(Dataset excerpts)
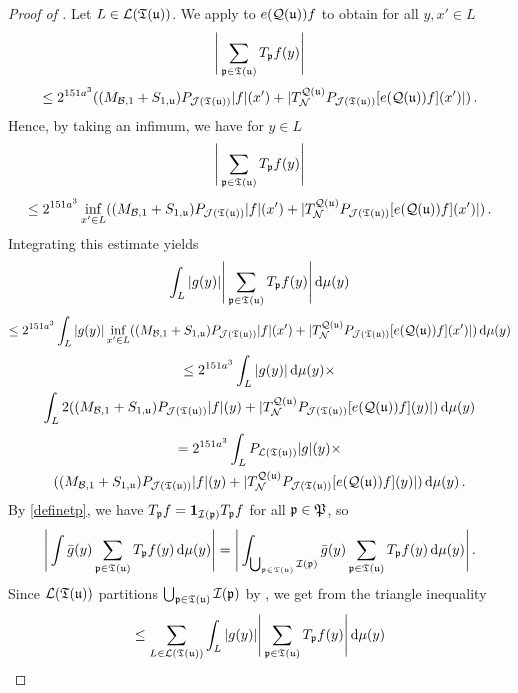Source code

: \begin{proof}[Proof of ]
    Let $L \in \mathcal{L}({\mathfrak T}({\mathfrak u}))$.
    We apply  to $e({\mathcal{Q}}({\mathfrak u})) f$ to obtain for all $y, x' \in L$
    $$
        \Bigg| \sum_{{\mathfrak p} \in {\mathfrak T}({\mathfrak u})} T_{{\mathfrak p}} f(y) \Bigg|
    $$
    $$
        \le 2^{151a^3} ((M_{\mathcal{B},1}+S_{1,{\mathfrak u}})P_{\mathcal{J}({\mathfrak T}({\mathfrak u}))}|f|(x')+|T_{\mathcal{N}}^{{\mathcal{Q}}({\mathfrak u})}P_{\mathcal{J}({\mathfrak T}({\mathfrak u}))}[e({\mathcal{Q}}({\mathfrak u}))f](x')| )\,.
    $$
    Hence, by taking an infimum, we have for $y \in L$
    $$
        \Bigg| \sum_{{\mathfrak p} \in {\mathfrak T}({\mathfrak u})} T_{{\mathfrak p}} f(y) \Bigg|
    $$
    $$
        \le 2^{151a^3} \inf_{x' \in L} ((M_{\mathcal{B},1}+S_{1,{\mathfrak u}})P_{\mathcal{J}({\mathfrak T}({\mathfrak u}))}|f|(x')+|T_{\mathcal{N}}^{{\mathcal{Q}}({\mathfrak u})}P_{\mathcal{J}({\mathfrak T}({\mathfrak u}))}[e({\mathcal{Q}}({\mathfrak u}))f](x')| )\,.
    $$
    Integrating this estimate yields
    $$
        \int_L |g(y)| \Bigg| \sum_{{\mathfrak p} \in {\mathfrak T}({\mathfrak u})} T_{{\mathfrak p}} f(y) \Bigg| \, \mathrm{d}\mu(y)
    $$
    $$
        \le 2^{151a^3} \int_L |g(y)| \inf_{x' \in L}((M_{\mathcal{B},1}+S_{1,{\mathfrak u}})P_{\mathcal{J}({\mathfrak T}({\mathfrak u}))}|f|(x')+|T_{\mathcal{N}}^{{\mathcal{Q}}({\mathfrak u})}P_{\mathcal{J}({\mathfrak T}({\mathfrak u}))}[e({\mathcal{Q}}({\mathfrak u}))f](x')| ) \, \mathrm{d}\mu(y)
    $$
    \begin{multline*}
        \le 2^{151a^3} \int_L |g(y)| \, \mathrm{d}\mu(y)\times\\
         \int_L 2((M_{\mathcal{B},1}+S_{1,{\mathfrak u}})P_{\mathcal{J}({\mathfrak T}({\mathfrak u}))}|f|(y)+|T_{\mathcal{N}}^{{\mathcal{Q}}({\mathfrak u})}P_{\mathcal{J}({\mathfrak T}({\mathfrak u}))}[e({\mathcal{Q}}({\mathfrak u}))f](y)| ) \, \mathrm{d}\mu(y)
    \end{multline*}
    \begin{multline*}
        = 2^{151a^3 } \int_L P_{\mathcal{L}({\mathfrak T}({\mathfrak u}))}|g|(y)\times \\((M_{\mathcal{B},1}+S_{1,{\mathfrak u}})P_{\mathcal{J}({\mathfrak T}({\mathfrak u}))}|f|(y)+|T_{\mathcal{N}}^{{\mathcal{Q}}({\mathfrak u})}P_{\mathcal{J}({\mathfrak T}({\mathfrak u}))}[e({\mathcal{Q}}({\mathfrak u}))f](y)| ) \, \mathrm{d}\mu(y)\,.
    \end{multline*}
    By \eqref{definetp}, we have $T_{{\mathfrak p}} f = \mathbf{1}_{{\mathcal{I}}({\mathfrak p})} T_{{\mathfrak p}} f$ for all ${\mathfrak p} \in {\mathfrak P}$, so
    $$
        \Bigg| \int \bar g(y) \sum_{{\mathfrak p} \in {\mathfrak T}({\mathfrak u})} T_{{\mathfrak p}} f(y) \, \mathrm{d}\mu(y) \Bigg| = \Bigg| \int_{\bigcup_{{\mathfrak p} \in {\mathfrak T}({\mathfrak u})} {\mathcal{I}}({\mathfrak p})} \bar g(y) \sum_{{\mathfrak p} \in {\mathfrak T}({\mathfrak u})} T_{{\mathfrak p}} f(y) \, \mathrm{d}\mu(y) \Bigg|\,.
    $$
    Since $\mathcal{L}({\mathfrak T}({\mathfrak u}))$ partitions $\bigcup_{{\mathfrak p} \in {\mathfrak T}({\mathfrak u})} {\mathcal{I}}({\mathfrak p})$ by ,
    we get from the triangle inequality
    $$
        \le \sum_{L \in \mathcal{L}({\mathfrak T}({\mathfrak u}))} \int_L |g(y)| \Bigg| \sum_{{\mathfrak p} \in {\mathfrak T}({\mathfrak u})} T_{{\mathfrak p}} f(y) \Bigg| \, \mathrm{d}\mu(y)
$$
\end{proof}
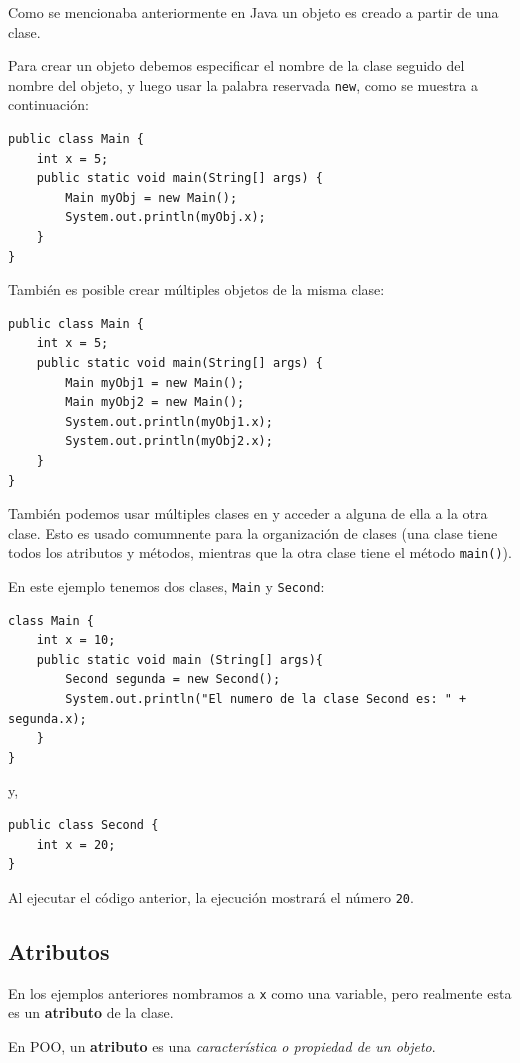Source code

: \documentclass[12pt]{article}
\theoremstyle{largebreak}
\begin{document}
    Como se mencionaba anteriormente en Java un objeto es creado a partir de una clase.

    \begin{obs}
        Para crear un objeto debemos especificar el nombre de la clase seguido del nombre del objeto, y luego usar la palabra reservada \lstinline|new|, como se muestra a continuación:
        \begin{lstlisting}[caption={Declaración de Objeto en Java.},label=DescriptiveLabel]
public class Main {
    int x = 5;
    public static void main(String[] args) {
        Main myObj = new Main();
        System.out.println(myObj.x);
    }
}
        \end{lstlisting}
    \end{obs}

    También es posible crear múltiples objetos de la misma clase:

    \begin{lstlisting}[caption={Declaración de Objeto en Java.},label=DescriptiveLabel]
public class Main {
    int x = 5;
    public static void main(String[] args) {
        Main myObj1 = new Main();
        Main myObj2 = new Main();
        System.out.println(myObj1.x);
        System.out.println(myObj2.x);
    }
}
    \end{lstlisting}

    También podemos usar múltiples clases en y acceder a alguna de ella a la otra clase. Esto es usado comumnente para la organización de clases (una clase tiene todos los atributos y métodos, mientras que la otra clase tiene el método \lstinline|main()|).

    \begin{exa}
        En este ejemplo tenemos dos clases, \lstinline|Main| y \lstinline|Second|:
        \begin{lstlisting}[caption={Archivo con la Clase \lstinline|Main|.},label=DescriptiveLabel]
class Main {
    int x = 10;
    public static void main (String[] args){
        Second segunda = new Second();
        System.out.println("El numero de la clase Second es: " + segunda.x);
    }   
}
        \end{lstlisting}
        y,
        \begin{lstlisting}[caption={Archivo con la Clase \lstinline|Second|.},label=DescriptiveLabel]
public class Second {
    int x = 20;
}
        \end{lstlisting}
        Al ejecutar el código anterior, la ejecución mostrará el número \lstinline|20|.
    \end{exa}

    \subsection{Atributos}

    En los ejemplos anteriores nombramos a \lstinline|x| como una variable, pero realmente esta es un \textbf{atributo} de la clase. 

    \begin{mydef}
        En POO, un \textbf{atributo} es una \textit{característica o propiedad de un objeto}.
    \end{mydef}

    
\end{document}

* **Activity**
For each line in the entries that contains the string "Bigg", make a copy.

* **Finished task**
        \Bigg| \sum_{{\mathfrak p} \in {\mathfrak T}({\mathfrak u})} T_{{\mathfrak p}} f(y) \Bigg|
        \Bigg| \sum_{{\mathfrak p} \in {\mathfrak T}({\mathfrak u})} T_{{\mathfrak p}} f(y) \Bigg|
        \int_L |g(y)| \Bigg| \sum_{{\mathfrak p} \in {\mathfrak T}({\mathfrak u})} T_{{\mathfrak p}} f(y) \Bigg| \, \mathrm{d}\mu(y)
        \Bigg| \int \bar g(y) \sum_{{\mathfrak p} \in {\mathfrak T}({\mathfrak u})} T_{{\mathfrak p}} f(y) \, \mathrm{d}\mu(y) \Bigg| = \Bigg| \int_{\bigcup_{{\mathfrak p} \in {\mathfrak T}({\mathfrak u})} {\mathcal{I}}({\mathfrak p})} \bar g(y) \sum_{{\mathfrak p} \in {\mathfrak T}({\mathfrak u})} T_{{\mathfrak p}} f(y) \, \mathrm{d}\mu(y) \Bigg|\,.
        \le \sum_{L \in \mathcal{L}({\mathfrak T}({\mathfrak u}))} \int_L |g(y)| \Bigg| \sum_{{\mathfrak p} \in {\mathfrak T}({\mathfrak u})} T_{{\mathfrak p}} f(y) \Bigg| \, \mathrm{d}\mu(y)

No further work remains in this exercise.